Could these islands have alien life? The Slate Islands in Ontario Canada.

 

  Unbelievable as it may be, there is a group of islands in the Great Lakes that aren't from this world. The Slate Islands near the top of Lake Superior, south of Terrace Bay Ontario, are seventeen islands that many scientists believe to be the product of an impact crater.
  A staff scientist at NASA's Lunar and Planetary Institute claims the meteor that created the Slate Islands was about 20 miles in diameter. Studies indicate that the asteroid entered 2 miles deep inside the earth and has a 30' wide shatter cone. Shatter cones are found around sites of nuclear explosions but are only about an inch deep. The shatter cone on Slate Island maybe the worlds largest! Traveling at up to 12 miles per second, it vaporized in a blast equal to more than one million tons of TNT. The atomic bomb dropped on Hiroshima generated the amount of energy of only 15 thousand tons of TNT.
  The size and speed of this asteroid puts it in the category of a "dinosaur killer". Popular dinosaur extinction theories claim that the impact of a large asteroid caused a "nuclear winter" that wiped out most of the life on earth and caused the extinction of the dinosaurs. The theory claims that a single high velocity asteroid impact in an area now covered by the Gulf of Mexico was to blame. Estimates of the age of the Slate Island crater range from 350-450 million years old and the mass extinction of the dinosaurs is thought to have occurred around 65 million years ago. Given these age estimates, the Slate Island event happened well before the age of the dinosaurs (claimed to have begun around 200 million years ago).
  Outside of the incredible destructive power of meteor impacts, there is the notion that extra-terrestrial life inside the meteor may survive the impact. If the debate surrounding the Martian meteorite found in Antarctica (known as # ALH84001) shows that ancient Martian microbes may have survived the trip, what if they had 450 million years to adapt to our environment. I can imagine such a science fiction scenario occurring on the Slate Islands. A remote and mysterious island, lost in time and space, harboring strange alien life forms hidden in unearthly caverns. Dangerous and forbidding, it lures adventurers and treasure hunters looking to exploit its vast riches.

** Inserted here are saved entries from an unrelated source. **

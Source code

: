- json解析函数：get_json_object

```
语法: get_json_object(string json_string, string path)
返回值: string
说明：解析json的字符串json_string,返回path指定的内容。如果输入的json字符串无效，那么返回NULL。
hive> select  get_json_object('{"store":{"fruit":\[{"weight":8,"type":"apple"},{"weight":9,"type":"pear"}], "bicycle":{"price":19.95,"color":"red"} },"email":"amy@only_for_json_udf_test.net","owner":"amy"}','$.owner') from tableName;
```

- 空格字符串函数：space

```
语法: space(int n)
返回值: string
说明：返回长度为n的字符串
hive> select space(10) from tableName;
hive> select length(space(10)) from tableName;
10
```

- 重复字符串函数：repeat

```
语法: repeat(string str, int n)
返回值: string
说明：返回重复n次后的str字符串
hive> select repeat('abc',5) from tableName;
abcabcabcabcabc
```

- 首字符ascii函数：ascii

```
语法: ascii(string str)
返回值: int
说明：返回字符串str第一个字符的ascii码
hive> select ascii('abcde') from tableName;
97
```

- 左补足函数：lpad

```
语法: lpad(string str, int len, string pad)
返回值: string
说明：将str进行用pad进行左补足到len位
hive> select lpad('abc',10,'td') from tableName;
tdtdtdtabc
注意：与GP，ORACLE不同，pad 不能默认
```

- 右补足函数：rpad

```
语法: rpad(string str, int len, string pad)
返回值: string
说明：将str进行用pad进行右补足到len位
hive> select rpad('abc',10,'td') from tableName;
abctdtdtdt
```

  Outside of harboring aliens, the rest of that last statement is basically true. The Slate Islands are remote, accessible only by plane or boat. The vast riches come not only in the form of gold and other precious minerals deposited by the meteorite, but in the knowledge gained from studying a large crater here on earth. Today it is part of the Provincial Park System of Canada and cannot be mined or exploited by adventurers but it can be visited for camping and fishing.